Segment Start: Data section
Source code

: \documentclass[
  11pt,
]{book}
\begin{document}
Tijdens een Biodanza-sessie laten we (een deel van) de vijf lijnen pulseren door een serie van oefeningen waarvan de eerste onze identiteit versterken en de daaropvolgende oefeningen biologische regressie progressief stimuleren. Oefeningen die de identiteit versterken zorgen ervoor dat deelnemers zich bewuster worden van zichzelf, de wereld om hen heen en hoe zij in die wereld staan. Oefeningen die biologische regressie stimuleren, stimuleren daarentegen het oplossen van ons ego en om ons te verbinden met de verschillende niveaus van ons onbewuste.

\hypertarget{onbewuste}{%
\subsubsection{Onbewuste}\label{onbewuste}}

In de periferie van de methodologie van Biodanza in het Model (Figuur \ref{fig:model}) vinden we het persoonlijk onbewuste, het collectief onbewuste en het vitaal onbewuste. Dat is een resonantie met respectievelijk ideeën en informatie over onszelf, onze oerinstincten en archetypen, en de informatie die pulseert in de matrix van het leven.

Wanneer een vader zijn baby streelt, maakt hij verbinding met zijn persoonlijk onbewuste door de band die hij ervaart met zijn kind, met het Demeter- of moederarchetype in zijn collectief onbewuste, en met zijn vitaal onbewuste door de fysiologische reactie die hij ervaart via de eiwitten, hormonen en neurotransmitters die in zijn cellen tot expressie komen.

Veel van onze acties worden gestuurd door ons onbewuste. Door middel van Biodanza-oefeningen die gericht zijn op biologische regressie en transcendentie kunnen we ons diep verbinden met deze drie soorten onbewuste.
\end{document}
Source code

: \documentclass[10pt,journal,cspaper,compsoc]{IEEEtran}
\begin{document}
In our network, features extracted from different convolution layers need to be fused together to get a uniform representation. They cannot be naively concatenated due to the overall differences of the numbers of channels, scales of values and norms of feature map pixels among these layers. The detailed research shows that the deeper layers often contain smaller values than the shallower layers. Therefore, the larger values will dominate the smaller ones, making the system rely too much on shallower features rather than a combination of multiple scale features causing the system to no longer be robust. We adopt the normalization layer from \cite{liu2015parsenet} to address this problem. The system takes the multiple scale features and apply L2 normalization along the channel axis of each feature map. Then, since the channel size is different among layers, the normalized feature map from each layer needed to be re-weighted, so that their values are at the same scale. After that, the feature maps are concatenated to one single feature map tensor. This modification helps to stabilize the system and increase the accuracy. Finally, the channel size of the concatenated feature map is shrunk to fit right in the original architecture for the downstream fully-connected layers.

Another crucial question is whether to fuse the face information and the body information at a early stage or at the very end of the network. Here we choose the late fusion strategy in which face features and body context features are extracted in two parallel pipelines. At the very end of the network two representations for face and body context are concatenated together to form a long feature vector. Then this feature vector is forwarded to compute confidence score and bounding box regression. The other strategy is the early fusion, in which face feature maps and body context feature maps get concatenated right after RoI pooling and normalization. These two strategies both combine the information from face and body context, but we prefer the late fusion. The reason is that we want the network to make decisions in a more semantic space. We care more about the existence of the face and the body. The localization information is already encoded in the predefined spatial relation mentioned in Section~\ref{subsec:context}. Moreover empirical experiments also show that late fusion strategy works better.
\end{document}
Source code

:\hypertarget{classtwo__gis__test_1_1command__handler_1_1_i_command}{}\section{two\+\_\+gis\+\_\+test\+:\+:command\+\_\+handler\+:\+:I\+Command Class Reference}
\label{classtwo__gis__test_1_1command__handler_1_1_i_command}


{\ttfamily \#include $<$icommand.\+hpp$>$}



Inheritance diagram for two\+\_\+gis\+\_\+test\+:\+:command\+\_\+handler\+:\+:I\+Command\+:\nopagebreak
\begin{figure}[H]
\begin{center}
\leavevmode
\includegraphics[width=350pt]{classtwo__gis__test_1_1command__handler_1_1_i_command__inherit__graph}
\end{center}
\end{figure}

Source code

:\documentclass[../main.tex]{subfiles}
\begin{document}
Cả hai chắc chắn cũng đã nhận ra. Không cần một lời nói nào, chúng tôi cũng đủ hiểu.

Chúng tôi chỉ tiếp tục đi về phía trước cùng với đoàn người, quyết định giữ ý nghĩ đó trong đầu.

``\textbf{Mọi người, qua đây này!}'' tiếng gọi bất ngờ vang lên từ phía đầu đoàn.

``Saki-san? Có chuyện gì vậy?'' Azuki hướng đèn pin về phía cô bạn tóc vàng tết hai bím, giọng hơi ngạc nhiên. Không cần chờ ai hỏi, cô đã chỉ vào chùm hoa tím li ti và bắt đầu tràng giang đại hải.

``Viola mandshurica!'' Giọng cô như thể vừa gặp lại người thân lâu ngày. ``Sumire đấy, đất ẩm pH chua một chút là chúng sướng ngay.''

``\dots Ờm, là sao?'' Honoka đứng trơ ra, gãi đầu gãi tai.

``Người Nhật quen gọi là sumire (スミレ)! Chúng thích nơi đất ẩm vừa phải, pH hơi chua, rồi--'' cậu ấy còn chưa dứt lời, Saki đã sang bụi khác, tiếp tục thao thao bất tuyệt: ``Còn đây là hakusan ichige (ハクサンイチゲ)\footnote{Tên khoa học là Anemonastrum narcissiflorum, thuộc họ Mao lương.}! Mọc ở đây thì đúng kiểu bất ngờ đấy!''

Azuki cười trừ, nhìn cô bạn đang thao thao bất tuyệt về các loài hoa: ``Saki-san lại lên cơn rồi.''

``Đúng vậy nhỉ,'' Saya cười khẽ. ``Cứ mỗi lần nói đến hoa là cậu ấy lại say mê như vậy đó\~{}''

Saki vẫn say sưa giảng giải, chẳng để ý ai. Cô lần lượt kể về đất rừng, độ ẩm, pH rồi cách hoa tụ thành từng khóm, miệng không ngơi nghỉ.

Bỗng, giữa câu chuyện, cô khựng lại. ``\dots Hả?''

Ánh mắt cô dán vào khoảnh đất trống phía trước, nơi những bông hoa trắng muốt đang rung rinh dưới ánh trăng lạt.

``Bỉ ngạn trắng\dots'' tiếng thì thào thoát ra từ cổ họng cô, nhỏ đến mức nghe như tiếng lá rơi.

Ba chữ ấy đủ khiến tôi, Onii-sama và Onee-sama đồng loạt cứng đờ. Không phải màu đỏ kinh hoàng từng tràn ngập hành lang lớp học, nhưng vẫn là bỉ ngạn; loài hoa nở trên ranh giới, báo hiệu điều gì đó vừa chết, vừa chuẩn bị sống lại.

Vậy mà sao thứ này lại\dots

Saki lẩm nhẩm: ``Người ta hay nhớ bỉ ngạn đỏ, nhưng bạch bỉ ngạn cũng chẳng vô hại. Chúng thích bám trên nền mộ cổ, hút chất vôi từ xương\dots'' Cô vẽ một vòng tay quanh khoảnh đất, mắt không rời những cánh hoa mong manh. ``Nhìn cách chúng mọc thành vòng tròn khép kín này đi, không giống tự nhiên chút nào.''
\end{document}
Segment End: Data section
### What this task involves
Go through the data and show each line that holds "oefeningen".

### Output of the task
Tijdens een Biodanza-sessie laten we (een deel van) de vijf lijnen pulseren door een serie van oefeningen waarvan de eerste onze identiteit versterken en de daaropvolgende oefeningen biologische regressie progressief stimuleren. Oefeningen die de identiteit versterken zorgen ervoor dat deelnemers zich bewuster worden van zichzelf, de wereld om hen heen en hoe zij in die wereld staan. Oefeningen die biologische regressie stimuleren, stimuleren daarentegen het oplossen van ons ego en om ons te verbinden met de verschillende niveaus van ons onbewuste.
Veel van onze acties worden gestuurd door ons onbewuste. Door middel van Biodanza-oefeningen die gericht zijn op biologische regressie en transcendentie kunnen we ons diep verbinden met deze drie soorten onbewuste.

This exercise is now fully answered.